During our long education we were taught that given the initial state of a system (the present parameters that define the state of the system) plus the equations that fully describe the system, you will be able to plot the future behavior of the system forever.
And we have plenty of evidence that this approach works. For one, we are able to predict when Comet Halley will next visit our corner of the galaxy. And many astronomers were able to predict that last visit thousands of years ago!
So, why was his model stubbornly behaving differently every time he punched the numbers in? After all he knew the system perfectly - he had designed it!
The best way he had to describe this "unpredictable" behavior was with the word "chaotic", a never ending sequence of never repeating patters.
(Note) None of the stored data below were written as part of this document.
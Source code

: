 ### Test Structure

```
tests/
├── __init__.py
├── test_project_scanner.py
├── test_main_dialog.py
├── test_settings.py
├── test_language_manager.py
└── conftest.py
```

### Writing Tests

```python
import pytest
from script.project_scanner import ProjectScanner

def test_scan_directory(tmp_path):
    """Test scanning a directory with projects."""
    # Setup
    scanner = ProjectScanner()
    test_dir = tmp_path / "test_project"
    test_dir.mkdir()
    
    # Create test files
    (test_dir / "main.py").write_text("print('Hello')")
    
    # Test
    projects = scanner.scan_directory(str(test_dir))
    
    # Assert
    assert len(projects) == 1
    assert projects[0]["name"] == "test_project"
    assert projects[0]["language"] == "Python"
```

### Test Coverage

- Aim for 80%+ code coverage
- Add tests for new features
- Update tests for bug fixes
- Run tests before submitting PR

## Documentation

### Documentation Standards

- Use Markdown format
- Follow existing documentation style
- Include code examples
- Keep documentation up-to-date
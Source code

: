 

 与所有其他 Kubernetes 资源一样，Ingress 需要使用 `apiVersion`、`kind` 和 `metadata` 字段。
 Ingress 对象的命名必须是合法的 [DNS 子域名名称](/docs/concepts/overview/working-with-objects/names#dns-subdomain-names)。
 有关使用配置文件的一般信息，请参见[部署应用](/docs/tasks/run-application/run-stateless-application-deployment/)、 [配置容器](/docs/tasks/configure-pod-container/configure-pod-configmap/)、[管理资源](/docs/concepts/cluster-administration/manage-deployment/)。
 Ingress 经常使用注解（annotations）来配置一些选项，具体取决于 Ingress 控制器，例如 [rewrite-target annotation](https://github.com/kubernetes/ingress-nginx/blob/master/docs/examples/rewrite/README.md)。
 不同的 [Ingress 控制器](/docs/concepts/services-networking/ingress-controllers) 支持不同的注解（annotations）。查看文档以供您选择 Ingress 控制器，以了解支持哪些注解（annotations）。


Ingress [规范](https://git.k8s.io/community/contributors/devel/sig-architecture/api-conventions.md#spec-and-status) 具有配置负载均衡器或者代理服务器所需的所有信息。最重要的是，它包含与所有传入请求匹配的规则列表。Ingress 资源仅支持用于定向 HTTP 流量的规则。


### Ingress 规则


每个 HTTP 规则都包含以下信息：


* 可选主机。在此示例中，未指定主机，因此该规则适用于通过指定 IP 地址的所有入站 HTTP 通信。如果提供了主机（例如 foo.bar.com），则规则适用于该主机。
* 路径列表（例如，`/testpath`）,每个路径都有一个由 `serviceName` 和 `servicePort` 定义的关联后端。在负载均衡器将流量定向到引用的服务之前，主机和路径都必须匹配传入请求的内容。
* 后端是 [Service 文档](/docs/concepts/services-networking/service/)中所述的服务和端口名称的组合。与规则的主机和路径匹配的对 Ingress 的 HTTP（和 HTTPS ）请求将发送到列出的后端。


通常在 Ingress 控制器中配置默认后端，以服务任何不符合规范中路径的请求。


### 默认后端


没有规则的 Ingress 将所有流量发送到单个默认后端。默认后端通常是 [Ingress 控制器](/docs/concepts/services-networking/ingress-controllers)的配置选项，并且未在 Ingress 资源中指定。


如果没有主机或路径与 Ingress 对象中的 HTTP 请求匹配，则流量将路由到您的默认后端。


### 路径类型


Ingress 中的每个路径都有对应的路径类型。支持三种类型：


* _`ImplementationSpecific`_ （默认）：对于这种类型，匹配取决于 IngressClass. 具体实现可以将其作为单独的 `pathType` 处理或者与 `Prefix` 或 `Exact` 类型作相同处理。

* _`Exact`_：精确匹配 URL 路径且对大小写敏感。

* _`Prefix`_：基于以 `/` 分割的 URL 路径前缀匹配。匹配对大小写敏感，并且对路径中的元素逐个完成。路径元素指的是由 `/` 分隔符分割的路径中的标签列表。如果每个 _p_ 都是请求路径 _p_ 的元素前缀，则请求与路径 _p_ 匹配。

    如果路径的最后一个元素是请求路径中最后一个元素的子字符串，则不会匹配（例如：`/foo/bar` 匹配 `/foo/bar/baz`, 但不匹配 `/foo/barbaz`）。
Nothing was the same even if the initial state was the same and he was the one defining the equations for this toy-weather model. I mean he had defined ALL the equations...
It took a few days, but he figured it out. He had entered the parameters with a precision of 1/1000, but during processing the computer executing the model would use numbers with a precision of 1/1000000. On initial consideration this did not seem a relevant difference, after all a difference of 1/1000 was equivalent to having a butterfly flap its wings in China and having that create a storm in North America.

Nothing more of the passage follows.